MHB Determine the best price for a amusement ride

[JessicaDay]

Hi! I have a question that i am trying to complete but am having no luck...

A ride has a capacity of 90 people, but from experience the operator knows he only gets about a third of the capacity when he charges a full price of $\$$8. He also knows that the operating cost remains the same regardless of how many people buy tickets.
When he reduces the ride he gets more customers. He wants to make the ride more profitable and buy dropping ticket prices he thinks he can do this. He also knows if he charges to little he loses money. He also notices that rides who charge $\$$4 get full capacity.
SO THE ACTUAL QUESTION IS NOW THAT YOU HAVE ALL THE BACKGROUND INFO
Assuming the number of customers will increase in direct proportion to the price drop, calculate what would be the most profitable price to offer his ride and find how much better his takings would be compared to the fare of $\$$8.
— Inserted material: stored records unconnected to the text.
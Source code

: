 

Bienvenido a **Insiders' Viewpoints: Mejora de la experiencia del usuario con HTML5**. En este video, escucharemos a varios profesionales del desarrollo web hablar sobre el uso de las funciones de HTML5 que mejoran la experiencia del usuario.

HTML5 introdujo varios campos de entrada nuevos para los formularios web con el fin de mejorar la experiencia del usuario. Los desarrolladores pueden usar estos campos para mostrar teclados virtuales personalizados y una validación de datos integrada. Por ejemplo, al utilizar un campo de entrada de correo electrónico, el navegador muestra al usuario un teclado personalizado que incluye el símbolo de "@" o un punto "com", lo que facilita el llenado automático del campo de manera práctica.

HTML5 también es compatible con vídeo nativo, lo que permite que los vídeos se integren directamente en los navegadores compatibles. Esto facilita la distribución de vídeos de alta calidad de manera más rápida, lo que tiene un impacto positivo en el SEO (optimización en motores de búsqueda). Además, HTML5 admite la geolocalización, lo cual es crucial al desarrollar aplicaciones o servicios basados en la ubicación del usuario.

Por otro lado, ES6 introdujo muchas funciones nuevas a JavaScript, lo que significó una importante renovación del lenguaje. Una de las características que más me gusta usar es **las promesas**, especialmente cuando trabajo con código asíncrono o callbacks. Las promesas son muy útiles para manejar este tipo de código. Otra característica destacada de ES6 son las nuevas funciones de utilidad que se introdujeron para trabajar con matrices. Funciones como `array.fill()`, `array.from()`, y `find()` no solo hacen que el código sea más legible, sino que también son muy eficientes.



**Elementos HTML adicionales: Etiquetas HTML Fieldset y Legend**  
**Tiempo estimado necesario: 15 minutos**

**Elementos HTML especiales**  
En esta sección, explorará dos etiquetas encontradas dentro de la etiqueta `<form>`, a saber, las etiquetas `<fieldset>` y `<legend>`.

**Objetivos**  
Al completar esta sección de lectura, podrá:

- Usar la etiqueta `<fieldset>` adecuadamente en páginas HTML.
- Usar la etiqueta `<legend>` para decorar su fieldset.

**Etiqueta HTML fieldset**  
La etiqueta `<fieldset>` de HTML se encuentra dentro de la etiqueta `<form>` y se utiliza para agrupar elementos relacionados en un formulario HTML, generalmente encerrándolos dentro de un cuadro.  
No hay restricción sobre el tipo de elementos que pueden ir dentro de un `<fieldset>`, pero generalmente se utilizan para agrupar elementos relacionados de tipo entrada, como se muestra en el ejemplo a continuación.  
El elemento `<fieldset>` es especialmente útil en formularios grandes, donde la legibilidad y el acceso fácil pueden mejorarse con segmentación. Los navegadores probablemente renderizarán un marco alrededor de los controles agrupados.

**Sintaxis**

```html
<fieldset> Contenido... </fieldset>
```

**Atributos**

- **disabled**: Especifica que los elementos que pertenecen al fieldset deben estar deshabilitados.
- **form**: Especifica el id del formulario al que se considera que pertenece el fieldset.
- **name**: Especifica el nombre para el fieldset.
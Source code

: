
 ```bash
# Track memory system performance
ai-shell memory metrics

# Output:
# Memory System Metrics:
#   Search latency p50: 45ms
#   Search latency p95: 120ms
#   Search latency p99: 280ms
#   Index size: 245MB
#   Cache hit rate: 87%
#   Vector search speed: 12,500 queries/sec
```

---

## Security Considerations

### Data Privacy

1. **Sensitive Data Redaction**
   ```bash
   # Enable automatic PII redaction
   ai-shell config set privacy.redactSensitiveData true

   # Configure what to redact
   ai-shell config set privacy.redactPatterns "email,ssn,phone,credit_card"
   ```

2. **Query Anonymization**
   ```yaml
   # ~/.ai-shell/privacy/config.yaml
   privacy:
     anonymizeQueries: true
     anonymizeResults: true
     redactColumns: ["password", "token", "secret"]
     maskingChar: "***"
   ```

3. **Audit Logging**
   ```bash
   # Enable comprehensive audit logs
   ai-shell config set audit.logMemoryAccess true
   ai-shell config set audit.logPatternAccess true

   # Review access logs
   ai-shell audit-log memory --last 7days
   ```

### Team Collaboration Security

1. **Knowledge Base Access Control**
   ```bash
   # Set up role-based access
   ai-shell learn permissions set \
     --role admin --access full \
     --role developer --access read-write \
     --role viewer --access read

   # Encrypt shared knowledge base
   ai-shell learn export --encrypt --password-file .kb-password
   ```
This is what i have already figured out,
Profit = customers x ticket cost - operating cost
Full ride $\$$8, revenue = $\$$720 , 1/3 ride $\$$8, revenue = $\$$240 , Full ride $\$$4, revenue = $\$$360

90-30 = 60
8-4 = 4
60/4 = 15

It is going to be in the form y=mx+c --> y=15x+c
Now would i have to rearrange to get c?

Any help would be great

 

[Evgeny.Makarov]

Let $y(x)$ be the number of people taking the ride if the ticket costs $x$ dollars. Then it is known that $y(8)=30$, $y(4)=90$ and $y(x)$ is linear, i.e., has the form $y(x)=mx+c$, as you correctly wrote. Substituting $x=8$ and $x=4$ we get two equations in $m$ and $c$:
\begin{align}
8m+c&=30\\
4m+c&=90
\end{align}
From here, $m$ and $c$ can be found. For example, cancel $c$ by subtracting equations, then substitute the found value of $m$ into any equation to find $c$. Note that $m=-15$ and not 15.

In general, if $f(x)$ is a linear function, $f(x_1)=y_1$ and $f(x_2)=y_2$, then
\[
\frac{f(x)-f(x_1)}{x-x_1}=\frac{f(x_2)-f(x_1)}{x_2-x_1}.
\]
From here $f(x)=m(x-x_1)+f(x_1)$ where $m=\frac{f(x_2)-f(x_1)}{x_2-x_1}$.